» **TASK GOAL**: Where a line in the material below has the string "href", please report it.

» **EXTRACTED ENTRIES**:
_ _ _ _ _
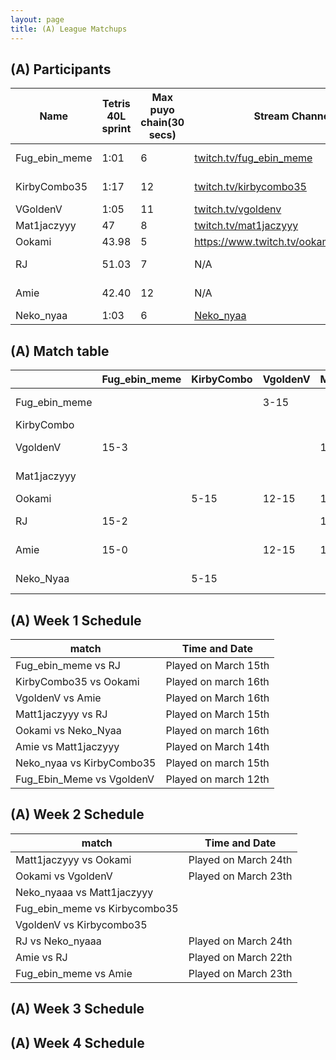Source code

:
 ```yaml
---
layout: page
title: (A) League Matchups
---
```



## (A) Participants  ##

<table>
  <thead>
    <tr>
      <th>Name</th>
	    <th>Tetris 40L sprint</th> 
	    <th>Max puyo chain(30 secs)</th>
	    <th>Stream Channel</th>
	    <th>Rating</th>
	    <th>score</th>
	</tr>
  </thead>	
<tbody>
    <tr>
      <td>Fug_ebin_meme</td>
      <td>1:01</td>
      <td>6</td>
       <td><a href="https://www.twitch.tv/fug_ebin_meme">twitch.tv/fug_ebin_meme</a></td>
      <td>~15,000</td>
     <td>10-15</td>
    </tr>
       <tr>
      <td>KirbyCombo35</td>
      <td>1:17</td>
      <td>12</td>
      <td><a href="https://twitch.tv/kirbycombo35">twitch.tv/kirbycombo35</a></td>
      <td>15,270</td>
      <td>11-15</td>
    </tr>
	   <tr>
      <td>VGoldenV</td>
      <td>1:05</td>
      <td>11</td>
      <td><a href="https://twitch.tv/vgoldenv">twitch.tv/vgoldenv</a></td>
      <td>15,500</td>
      <td>8-9</td>
    </tr>
	   <tr>
      <td>Mat1jaczyyy</td>
      <td>47</td>
      <td>8</td>
		   <td><a href="https://www.twitch.tv/mat1jaczyyy">twitch.tv/mat1jaczyyy</a></td>
      <td>16,000</td>
      <td>15-7</td>
    </tr>
	  <tr>
      <td>Ookami</td>
      <td>43.98</td>
      <td>5</td>
      <td><a href="https://www.twitch.tv/ookamisuketoudara">https://www.twitch.tv/ookamisuketoudara</a></td>
		   <td>26,700</td>
      <td>9-15</td>
    </tr>
	   <tr>
      <td>RJ</td>
      <td>51.03</td>
      <td>7</td>
		   <td>N/A</td>
      <td>19,823</td>
      <td>15-14</td>
    </tr>
	   <tr>
      <td>Amie</td>
      <td>42.40</td>
      <td>12</td>
		   <td>N/A</td>
      <td>16,236</td>
      <td>13-15</td>
    </tr>
	   <tr>
      <td>Neko_nyaa</td>
      <td>1:03</td>
		   <td>6</td>
      <td><a href="https://www.youtube.com/channel/UCDEoz0vM7yIOF15jDy16_fQ">Neko_nyaa</a></td>
      <td>16,409</td>
      <td> - </td>
    </tr>
    
  </tbody>
</table>

## (A) Match table

<table>
  <thead>
    <tr>
      <th></th>
      <th>Fug_ebin_meme </th>
      <th>KirbyCombo</th>
      <th>VgoldenV</th>
      <th>Mat1jaczyyy</th>
      <th>Ookami</th>
      <th>RJ</th>
      <th>Amie</th>
      <th>Neko_Nyaa</th>
      <th>W/L</th>
      <th>Scores</th>
    </tr>
  </thead>
  <tbody>
    <tr>
      <td>Fug_ebin_meme </td>
      <td></td> <!---->
      <td></td> <!---->
      <td>3-15</td> <!---->
      <td></td> <!---->
      <td></td> <!---->
      <td>2-15</td> <!---->
      <td>0-15</td> <!---->
      <td></td> <!---->
      <td>0-3</td> <!---->
      <td>-40</td> <!---->
    </tr>
	  <tr>
      <td>KirbyCombo</td>
      <td> </td> <!---->
      <td></td> <!---->
      <td></td> <!---->
      <td></td> <!---->
      <td>15-5</td> <!---->
      <td></td> <!---->
      <td></td> <!---->
      <td>15-5</td> <!---->
      <td>2-0</td> <!---->
      <td>+20</td> <!---->
    </tr>
	  <tr>
      <td>VgoldenV</td>
      <td>15-3</td> <!---->
      <td></td> <!---->
      <td> </td> <!---->
      <td>15-12</td> <!---->
      <td></td> <!---->
      <td></td> <!---->
      <td>15-12</td> <!---->
      <td></td> <!---->
      <td>3-0</td> <!---->
      <td>+18</td> <!---->
    </tr>
	   <tr>
      <td>Mat1jaczyyy</td>
      <td></td> <!---->
      <td></td> <!---->
      <td></td> <!---->
      <td></td> <!---->
      <td>15-10</td> <!---->
      <td>15-12</td> <!---->
      <td>1-15</td> <!---->
      <td></td> <!---->
      <td>2-1</td> <!---->
      <td>-6</td> <!---->
    </tr>

 <tr>
      <td>Ookami</td>
      <td> </td> <!---->
      <td>5-15</td> <!---->
      <td>12-15</td> <!---->
      <td>10-15</td> <!---->
      <td></td> <!---->
      <td></td> <!---->
      <td></td> <!---->
      <td>15-12</td> <!---->
      <td>1-3</td> <!---->
      <td>-15</td> <!---->
    </tr>
	  <tr>
      <td>RJ</td>
      <td>15-2</td> <!---->
      <td></td> <!---->
      <td></td> <!---->
      <td>12-15</td> <!---->
      <td></td> <!---->
      <td></td> <!---->
      <td>15-14</td> <!---->
      <td>15-5</td> <!---->
      <td>3-1</td> <!---->
      <td>+21</td> <!---->
    </tr>
	  <tr>
      <td>Amie</td>
      <td>15-0</td> <!---->
      <td></td> <!---->
      <td>12-15</td> <!---->
      <td>15-1</td> <!---->
      <td></td> <!---->
      <td>14-15</td> <!---->
      <td></td> <!---->
      <td></td> <!---->
      <td>2-2</td> <!---->
      <td>+25</td> <!---->
    </tr>
      <tr>
      <td>Neko_Nyaa</td>
      <td> </td> <!---->
      <td>5-15</td> <!---->
      <td></td> <!---->
      <td> </td> <!---->
      <td>12-15</td> <!---->
      <td>5-15</td> <!---->
      <td></td> <!---->
      <td></td> <!---->
      <td>0-3</td> <!---->
      <td>-23</td> <!---->
    </tr>
	</tbody>
</table>
	
## (A) Week 1 Schedule ##

<table>
  <thead>
    <tr>
      <th>match</th>
	    <th>Time and Date</th> 
	</tr>
  </thead>
	
<tbody>
    <tr>
      <td>Fug_ebin_meme	 vs RJ</td>
      <td>Played on March 15th</td>
    </tr>
       <tr>
      <td>KirbyCombo35 vs Ookami</td>
      <td>Played on march 16th</td>
    </tr>
	 <tr>
      <td>VgoldenV vs Amie</td>
      <td>Played on March 16th</td>
    </tr>
	 <tr>
      <td>Matt1jaczyyy vs RJ</td>
      <td>Played on March 15th</td>
    </tr>
	 <tr>
      <td>Ookami vs Neko_Nyaa</td>
      <td>Played on march 16th</td>
    </tr>
	 <tr>
      <td>Amie vs Matt1jaczyyy</td>
      <td>Played on March 14th</td>
    </tr>
	 <tr>
      <td>Neko_nyaa vs KirbyCombo35</td>
      <td>Played on march 15th</td>
    </tr>
		 <tr>
      <td>Fug_Ebin_Meme vs VgoldenV</td>
      <td>Played on march 12th</td>
    </tr>
  </tbody>
</table>

## (A) Week 2 Schedule ##

<table>
  <thead>
    <tr>
      <th>match</th>
	    <th>Time and Date</th> 
	</tr>
  </thead>
	
<tbody>
    <tr>
      <td>Matt1jaczyyy vs Ookami</td>
      <td>Played on March 24th</td>
    </tr>
	<tr>
      <td>Ookami vs VgoldenV</td>
      <td>Played on March 23th</td>
    </tr>
	<tr>
      <td>Neko_nyaaa vs Matt1jaczyyy</td>
      <td></td>
    </tr>
	<tr>
      <td>Fug_ebin_meme vs Kirbycombo35</td>
      <td></td>
    </tr>
	<tr>
      <td>VgoldenV vs Kirbycombo35</td>
      <td></td>
    </tr>
	<tr>
      <td>RJ vs Neko_nyaaa</td>
      <td>Played on March 24th</td>
    </tr>
	<tr>
      <td>Amie vs RJ</td>
      <td>Played on March 22th</td>
    </tr>
	<tr>
      <td>Fug_ebin_meme vs Amie</td>
      <td>Played on March 23th</td>
    </tr>
  </tbody>
</table>


## (A) Week 3 Schedule ##


## (A) Week 4 Schedule ##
_ _ _ _ _
» **SOLUTION TO THE PROBLEM**:
       <td><a href="https://www.twitch.tv/fug_ebin_meme">twitch.tv/fug_ebin_meme</a></td>
      <td><a href="https://twitch.tv/kirbycombo35">twitch.tv/kirbycombo35</a></td>
      <td><a href="https://twitch.tv/vgoldenv">twitch.tv/vgoldenv</a></td>
		   <td><a href="https://www.twitch.tv/mat1jaczyyy">twitch.tv/mat1jaczyyy</a></td>
      <td><a href="https://www.twitch.tv/ookamisuketoudara">https://www.twitch.tv/ookamisuketoudara</a></td>
      <td><a href="https://www.youtube.com/channel/UCDEoz0vM7yIOF15jDy16_fQ">Neko_nyaa</a></td>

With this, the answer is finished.